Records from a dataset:

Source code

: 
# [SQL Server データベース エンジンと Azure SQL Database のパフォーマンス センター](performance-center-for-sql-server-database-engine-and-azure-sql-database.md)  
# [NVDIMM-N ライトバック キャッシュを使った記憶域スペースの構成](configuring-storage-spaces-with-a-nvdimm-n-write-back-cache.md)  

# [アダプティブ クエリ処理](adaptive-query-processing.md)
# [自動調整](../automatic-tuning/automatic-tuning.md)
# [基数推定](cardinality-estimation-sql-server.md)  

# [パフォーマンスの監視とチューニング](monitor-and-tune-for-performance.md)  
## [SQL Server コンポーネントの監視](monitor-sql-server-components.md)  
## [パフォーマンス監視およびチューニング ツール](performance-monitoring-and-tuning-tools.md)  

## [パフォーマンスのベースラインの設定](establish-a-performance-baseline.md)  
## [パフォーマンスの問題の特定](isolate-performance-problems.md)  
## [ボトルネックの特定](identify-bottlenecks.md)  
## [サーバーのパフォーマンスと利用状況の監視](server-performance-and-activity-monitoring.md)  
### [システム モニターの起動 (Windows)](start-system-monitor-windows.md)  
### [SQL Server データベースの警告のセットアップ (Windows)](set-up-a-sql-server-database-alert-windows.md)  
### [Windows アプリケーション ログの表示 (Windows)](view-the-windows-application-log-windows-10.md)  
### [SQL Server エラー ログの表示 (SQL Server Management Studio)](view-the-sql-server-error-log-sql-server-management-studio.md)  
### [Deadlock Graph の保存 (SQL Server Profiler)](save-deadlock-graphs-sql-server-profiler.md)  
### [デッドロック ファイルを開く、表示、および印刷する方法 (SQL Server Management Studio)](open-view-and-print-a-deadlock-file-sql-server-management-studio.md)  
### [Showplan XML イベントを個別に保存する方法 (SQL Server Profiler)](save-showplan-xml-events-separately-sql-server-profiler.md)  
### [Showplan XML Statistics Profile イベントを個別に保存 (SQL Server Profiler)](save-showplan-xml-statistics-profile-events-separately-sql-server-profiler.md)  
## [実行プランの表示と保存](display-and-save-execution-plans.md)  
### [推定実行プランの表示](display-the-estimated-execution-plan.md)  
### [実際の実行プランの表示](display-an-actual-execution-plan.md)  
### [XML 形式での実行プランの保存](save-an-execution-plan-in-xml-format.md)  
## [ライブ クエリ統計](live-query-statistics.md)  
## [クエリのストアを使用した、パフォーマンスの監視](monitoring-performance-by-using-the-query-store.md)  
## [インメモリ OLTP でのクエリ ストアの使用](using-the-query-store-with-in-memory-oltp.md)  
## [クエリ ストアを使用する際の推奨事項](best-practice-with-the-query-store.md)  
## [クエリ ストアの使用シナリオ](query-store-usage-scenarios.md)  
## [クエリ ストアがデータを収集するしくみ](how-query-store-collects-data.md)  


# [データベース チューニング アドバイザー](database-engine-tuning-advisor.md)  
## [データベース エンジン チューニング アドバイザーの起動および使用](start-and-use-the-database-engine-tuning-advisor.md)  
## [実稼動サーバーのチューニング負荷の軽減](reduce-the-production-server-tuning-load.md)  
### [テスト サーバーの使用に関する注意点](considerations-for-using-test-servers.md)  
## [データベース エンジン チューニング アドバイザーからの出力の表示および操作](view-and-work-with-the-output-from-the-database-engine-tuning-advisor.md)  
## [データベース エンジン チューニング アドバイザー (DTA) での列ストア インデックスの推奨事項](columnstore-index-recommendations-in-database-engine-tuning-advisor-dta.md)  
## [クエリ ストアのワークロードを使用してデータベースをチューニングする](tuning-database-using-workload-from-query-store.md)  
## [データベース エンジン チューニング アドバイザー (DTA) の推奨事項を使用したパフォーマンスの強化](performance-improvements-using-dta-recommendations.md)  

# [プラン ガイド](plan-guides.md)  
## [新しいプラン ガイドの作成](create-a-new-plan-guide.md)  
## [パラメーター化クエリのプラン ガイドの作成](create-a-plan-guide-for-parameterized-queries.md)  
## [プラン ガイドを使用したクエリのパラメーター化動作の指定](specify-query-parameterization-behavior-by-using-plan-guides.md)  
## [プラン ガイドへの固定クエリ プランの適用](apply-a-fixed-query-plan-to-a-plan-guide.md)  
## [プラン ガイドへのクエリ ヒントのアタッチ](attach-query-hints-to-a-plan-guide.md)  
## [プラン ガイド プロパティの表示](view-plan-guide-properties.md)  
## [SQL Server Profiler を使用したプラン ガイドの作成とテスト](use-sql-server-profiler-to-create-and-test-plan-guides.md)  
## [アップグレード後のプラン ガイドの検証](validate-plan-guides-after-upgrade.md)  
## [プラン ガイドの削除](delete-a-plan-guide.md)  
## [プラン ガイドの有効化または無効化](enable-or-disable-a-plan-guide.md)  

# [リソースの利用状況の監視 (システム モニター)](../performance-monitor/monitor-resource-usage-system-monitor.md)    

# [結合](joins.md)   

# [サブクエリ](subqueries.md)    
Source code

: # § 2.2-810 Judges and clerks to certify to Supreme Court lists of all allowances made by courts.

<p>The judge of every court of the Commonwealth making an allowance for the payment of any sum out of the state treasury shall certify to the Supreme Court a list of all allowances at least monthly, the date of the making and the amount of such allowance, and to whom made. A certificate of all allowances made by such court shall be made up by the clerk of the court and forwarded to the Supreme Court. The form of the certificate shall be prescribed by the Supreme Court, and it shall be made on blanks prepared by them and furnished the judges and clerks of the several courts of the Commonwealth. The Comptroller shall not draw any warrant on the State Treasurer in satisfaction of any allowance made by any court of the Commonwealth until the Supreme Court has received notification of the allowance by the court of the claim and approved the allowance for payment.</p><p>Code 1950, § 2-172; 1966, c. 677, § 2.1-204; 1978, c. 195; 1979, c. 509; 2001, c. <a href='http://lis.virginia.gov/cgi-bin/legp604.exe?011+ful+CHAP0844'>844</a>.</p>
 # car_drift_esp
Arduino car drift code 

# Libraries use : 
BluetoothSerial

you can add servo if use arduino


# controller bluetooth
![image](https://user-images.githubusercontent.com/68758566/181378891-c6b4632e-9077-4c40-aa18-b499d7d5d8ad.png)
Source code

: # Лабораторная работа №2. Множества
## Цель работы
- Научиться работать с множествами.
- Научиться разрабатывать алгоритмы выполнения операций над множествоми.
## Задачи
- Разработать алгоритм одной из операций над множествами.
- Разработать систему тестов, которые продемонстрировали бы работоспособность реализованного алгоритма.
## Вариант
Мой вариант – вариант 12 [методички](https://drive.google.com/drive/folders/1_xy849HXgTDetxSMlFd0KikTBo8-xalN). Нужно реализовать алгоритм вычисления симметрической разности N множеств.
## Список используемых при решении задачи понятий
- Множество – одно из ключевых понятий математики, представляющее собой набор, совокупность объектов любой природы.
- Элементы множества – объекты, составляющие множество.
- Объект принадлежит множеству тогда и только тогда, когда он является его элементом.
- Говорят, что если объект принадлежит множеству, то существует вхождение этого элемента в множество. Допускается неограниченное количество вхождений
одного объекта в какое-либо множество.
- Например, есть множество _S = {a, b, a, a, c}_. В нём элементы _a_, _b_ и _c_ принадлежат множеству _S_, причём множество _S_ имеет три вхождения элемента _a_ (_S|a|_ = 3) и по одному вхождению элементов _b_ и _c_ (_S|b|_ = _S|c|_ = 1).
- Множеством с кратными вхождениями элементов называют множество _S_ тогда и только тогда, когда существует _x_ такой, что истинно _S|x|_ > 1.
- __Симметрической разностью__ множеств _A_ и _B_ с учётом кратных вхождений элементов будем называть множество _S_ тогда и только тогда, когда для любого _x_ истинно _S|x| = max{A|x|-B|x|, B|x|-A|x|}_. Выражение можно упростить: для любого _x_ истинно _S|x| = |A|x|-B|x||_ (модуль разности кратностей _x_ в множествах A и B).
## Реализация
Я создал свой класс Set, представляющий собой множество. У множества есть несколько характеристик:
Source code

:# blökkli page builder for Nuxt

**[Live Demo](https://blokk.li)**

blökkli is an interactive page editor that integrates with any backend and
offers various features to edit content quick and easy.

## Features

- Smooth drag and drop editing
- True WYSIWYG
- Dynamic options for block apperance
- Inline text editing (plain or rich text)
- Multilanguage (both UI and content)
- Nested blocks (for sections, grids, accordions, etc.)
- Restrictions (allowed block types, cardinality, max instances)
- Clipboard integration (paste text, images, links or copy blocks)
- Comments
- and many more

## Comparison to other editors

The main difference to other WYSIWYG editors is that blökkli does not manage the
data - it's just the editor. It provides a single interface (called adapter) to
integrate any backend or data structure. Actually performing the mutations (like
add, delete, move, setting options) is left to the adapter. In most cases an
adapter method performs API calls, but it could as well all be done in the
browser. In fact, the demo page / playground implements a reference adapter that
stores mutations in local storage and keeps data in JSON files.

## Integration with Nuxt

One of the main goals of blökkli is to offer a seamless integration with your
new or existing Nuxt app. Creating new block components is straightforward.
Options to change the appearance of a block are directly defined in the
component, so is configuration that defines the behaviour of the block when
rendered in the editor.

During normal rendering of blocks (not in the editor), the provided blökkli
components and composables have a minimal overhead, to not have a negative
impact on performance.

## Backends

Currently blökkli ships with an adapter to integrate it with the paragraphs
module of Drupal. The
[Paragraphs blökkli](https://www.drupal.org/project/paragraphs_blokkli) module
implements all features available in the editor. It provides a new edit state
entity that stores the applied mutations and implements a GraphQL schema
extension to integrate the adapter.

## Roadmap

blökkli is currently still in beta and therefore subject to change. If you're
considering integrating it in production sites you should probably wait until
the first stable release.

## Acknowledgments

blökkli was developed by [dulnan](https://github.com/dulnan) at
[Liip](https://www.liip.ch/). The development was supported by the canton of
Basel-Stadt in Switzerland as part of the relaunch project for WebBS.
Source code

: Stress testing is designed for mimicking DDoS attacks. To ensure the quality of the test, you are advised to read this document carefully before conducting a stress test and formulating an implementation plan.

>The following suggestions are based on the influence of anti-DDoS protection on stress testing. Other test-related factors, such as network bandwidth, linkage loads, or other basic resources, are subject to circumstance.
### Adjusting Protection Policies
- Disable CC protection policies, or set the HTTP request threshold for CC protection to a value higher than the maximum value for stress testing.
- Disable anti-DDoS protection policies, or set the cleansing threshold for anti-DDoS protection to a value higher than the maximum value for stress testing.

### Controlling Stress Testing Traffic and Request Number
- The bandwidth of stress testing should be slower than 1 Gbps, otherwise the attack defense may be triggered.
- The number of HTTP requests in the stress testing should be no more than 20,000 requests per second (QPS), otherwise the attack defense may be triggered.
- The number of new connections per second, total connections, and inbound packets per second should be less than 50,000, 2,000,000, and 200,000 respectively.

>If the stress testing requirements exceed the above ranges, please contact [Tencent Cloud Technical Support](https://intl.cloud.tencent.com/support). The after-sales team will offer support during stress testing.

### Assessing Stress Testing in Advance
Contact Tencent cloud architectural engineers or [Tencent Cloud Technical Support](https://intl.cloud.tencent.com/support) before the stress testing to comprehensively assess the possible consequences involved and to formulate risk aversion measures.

◆ **Aim of the exercise**:
For this task, write out exactly the lines of the entries above, starting at the line with "## [クエリのストアを使用" and ending at the line with "## [クエリ ストアがデータを収集するしくみ](how-query-store-collects-data.md)", both included, and no others.

◆ **Solved exercise**:
## [クエリのストアを使用した、パフォーマンスの監視](monitoring-performance-by-using-the-query-store.md)  
## [インメモリ OLTP でのクエリ ストアの使用](using-the-query-store-with-in-memory-oltp.md)  
## [クエリ ストアを使用する際の推奨事項](best-practice-with-the-query-store.md)  
## [クエリ ストアの使用シナリオ](query-store-usage-scenarios.md)  
## [クエリ ストアがデータを収集するしくみ](how-query-store-collects-data.md)  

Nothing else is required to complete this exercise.